Non-Linear Classification Text in NLP

Overview

Text classification in NLP is a process in which we categorize the text into one or more classes so that the text can be organized, structured, and filtered into any parameter. In linear text classification, we categorize the set of data into a discrete class depending on the linear combination of its explanatory variables. On the other hand, in non-Linear text classification, we categorize the non-linearly separable instances. Neural networks are one of the most commonly used non-linear classifiers.

Pre-requisites

Before learning about the nonlinear classification text in NLP, let us first learn some basics about NLP itself.

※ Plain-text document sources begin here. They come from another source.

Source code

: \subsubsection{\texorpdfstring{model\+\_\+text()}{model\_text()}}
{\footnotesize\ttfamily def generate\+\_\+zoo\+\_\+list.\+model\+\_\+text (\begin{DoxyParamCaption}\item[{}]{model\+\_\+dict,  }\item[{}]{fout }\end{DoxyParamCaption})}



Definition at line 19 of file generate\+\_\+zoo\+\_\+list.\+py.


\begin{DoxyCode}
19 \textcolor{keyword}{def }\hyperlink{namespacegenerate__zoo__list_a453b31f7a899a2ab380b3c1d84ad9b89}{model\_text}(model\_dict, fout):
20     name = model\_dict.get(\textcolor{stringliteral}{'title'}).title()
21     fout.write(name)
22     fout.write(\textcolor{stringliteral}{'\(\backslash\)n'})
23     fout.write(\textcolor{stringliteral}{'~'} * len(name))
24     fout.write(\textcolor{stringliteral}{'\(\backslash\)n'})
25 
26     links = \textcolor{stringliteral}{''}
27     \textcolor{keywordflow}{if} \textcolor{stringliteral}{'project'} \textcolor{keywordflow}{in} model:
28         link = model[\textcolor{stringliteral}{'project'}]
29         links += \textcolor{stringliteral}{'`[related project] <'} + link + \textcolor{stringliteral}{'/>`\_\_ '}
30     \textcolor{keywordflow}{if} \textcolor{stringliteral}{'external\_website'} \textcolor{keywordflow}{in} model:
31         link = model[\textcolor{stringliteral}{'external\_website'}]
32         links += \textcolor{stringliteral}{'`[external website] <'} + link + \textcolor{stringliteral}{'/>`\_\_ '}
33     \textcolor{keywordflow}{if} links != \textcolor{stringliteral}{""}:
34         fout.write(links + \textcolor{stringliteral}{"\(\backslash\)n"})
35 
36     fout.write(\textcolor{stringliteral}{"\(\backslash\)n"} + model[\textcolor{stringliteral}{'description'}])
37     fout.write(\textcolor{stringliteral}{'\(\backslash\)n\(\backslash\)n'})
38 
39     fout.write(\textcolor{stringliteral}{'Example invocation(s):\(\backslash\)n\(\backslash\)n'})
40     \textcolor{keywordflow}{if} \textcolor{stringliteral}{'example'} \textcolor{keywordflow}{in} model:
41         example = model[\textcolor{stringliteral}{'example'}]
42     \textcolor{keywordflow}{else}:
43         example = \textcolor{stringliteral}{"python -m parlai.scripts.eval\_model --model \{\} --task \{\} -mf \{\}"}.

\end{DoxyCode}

NLP stands for Natural Language Processing. In NLP, we analyze and synthesize the input, and the trained NLP model then predicts the necessary output.
NLP is the backbone of technologies like Artificial Intelligence and Deep Learning.
In basic terms, we can say that NLP is nothing but the computer program's ability to process and understand the provided human language.
The NLP process first converts our input text into a series of tokens (called the Doc object) and then performs several operations on the Doc object.
A typical NLP process consists of various stages like tokenizer, tagger, lemmatizer, parser, and entity recognizer. In every stage, the input is the Doc object, and the output is the processed Doc.
Every stage makes some kind of respective change to the Doc object and feeds it to the subsequent stage of the process.

Introduction

Scalability:
Scalability is the property of a system to handle a growing amount of work by adding resources to the system. Hence, we can scale up and scale down the system according to the input and use case.
Consistency:
A desirable property of a good language understanding model is consistency. It is the ability to make consistent decisions in semantically equivalent contexts, reflecting a systematic ability to generalize in the face of language variability.
Speed:
Speed refers to the reaction time of particular input. A good NLP model which is well-trained can answer queries quite fast.

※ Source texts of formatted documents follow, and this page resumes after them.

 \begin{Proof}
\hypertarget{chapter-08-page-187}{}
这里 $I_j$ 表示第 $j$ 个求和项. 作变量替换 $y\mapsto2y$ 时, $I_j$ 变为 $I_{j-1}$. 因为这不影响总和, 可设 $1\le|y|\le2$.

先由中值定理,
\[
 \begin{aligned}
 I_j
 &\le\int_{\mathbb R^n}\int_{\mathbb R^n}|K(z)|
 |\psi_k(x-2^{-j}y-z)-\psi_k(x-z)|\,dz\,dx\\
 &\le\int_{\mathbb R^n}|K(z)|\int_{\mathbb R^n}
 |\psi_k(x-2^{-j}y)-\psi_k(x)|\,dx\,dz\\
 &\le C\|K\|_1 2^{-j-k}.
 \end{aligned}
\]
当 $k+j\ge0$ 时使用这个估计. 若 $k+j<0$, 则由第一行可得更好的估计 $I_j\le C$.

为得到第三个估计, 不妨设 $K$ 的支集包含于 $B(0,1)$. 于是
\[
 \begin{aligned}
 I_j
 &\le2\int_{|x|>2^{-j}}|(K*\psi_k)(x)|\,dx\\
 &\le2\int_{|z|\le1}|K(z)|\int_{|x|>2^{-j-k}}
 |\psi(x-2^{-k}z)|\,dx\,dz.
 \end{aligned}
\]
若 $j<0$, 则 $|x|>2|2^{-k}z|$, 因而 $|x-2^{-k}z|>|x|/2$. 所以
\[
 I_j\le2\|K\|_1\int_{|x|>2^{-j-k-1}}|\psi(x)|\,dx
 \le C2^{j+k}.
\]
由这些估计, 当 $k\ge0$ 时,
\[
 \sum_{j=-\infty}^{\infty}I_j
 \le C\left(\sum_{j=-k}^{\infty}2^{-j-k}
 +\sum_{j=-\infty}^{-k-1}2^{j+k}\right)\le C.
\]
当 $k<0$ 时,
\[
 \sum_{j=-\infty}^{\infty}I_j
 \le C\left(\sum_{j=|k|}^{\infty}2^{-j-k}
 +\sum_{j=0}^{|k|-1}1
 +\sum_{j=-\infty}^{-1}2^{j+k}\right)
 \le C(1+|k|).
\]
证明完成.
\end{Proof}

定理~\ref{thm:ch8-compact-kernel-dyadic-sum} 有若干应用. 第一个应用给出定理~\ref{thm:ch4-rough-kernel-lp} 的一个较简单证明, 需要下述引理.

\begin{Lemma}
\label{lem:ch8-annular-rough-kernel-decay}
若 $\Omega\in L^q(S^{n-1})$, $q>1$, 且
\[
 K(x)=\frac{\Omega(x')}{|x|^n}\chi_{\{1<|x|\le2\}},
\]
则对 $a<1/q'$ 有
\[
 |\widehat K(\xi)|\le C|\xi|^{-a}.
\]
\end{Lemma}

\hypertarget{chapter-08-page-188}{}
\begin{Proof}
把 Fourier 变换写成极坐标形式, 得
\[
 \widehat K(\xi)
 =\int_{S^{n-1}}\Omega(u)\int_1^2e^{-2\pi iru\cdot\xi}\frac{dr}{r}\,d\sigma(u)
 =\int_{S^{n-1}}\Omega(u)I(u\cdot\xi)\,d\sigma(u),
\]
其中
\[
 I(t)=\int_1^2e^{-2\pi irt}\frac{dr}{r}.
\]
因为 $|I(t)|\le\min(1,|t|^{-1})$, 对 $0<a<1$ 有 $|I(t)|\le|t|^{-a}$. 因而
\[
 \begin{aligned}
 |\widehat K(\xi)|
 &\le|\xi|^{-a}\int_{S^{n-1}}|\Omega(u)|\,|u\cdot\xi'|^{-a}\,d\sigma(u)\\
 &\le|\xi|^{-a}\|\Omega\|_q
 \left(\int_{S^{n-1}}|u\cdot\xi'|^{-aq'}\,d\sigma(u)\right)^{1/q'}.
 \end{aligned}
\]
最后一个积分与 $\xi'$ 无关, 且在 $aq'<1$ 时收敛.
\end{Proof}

Some of the most commonly used text classification algorithms are as follows:

Linear Support Vector Machine
Logistic Regression
Naive Bayes

There are mainly two types of classification in the world of neural networks, machine learning and NLP i.e. linear classification and non-linear classification.

In linear text classification, we categorize the set of data into a discrete class depending on the linear combination of its explanatory variables. An example of linear text classification can be Support Vector Machine.

On the other hand, in non-Linear text classification, we categorize the non-linearly separable instances. An example of non-linear text classification can be neural networks.

Let us now dive deep into the non-linear classification in detail in the next sections.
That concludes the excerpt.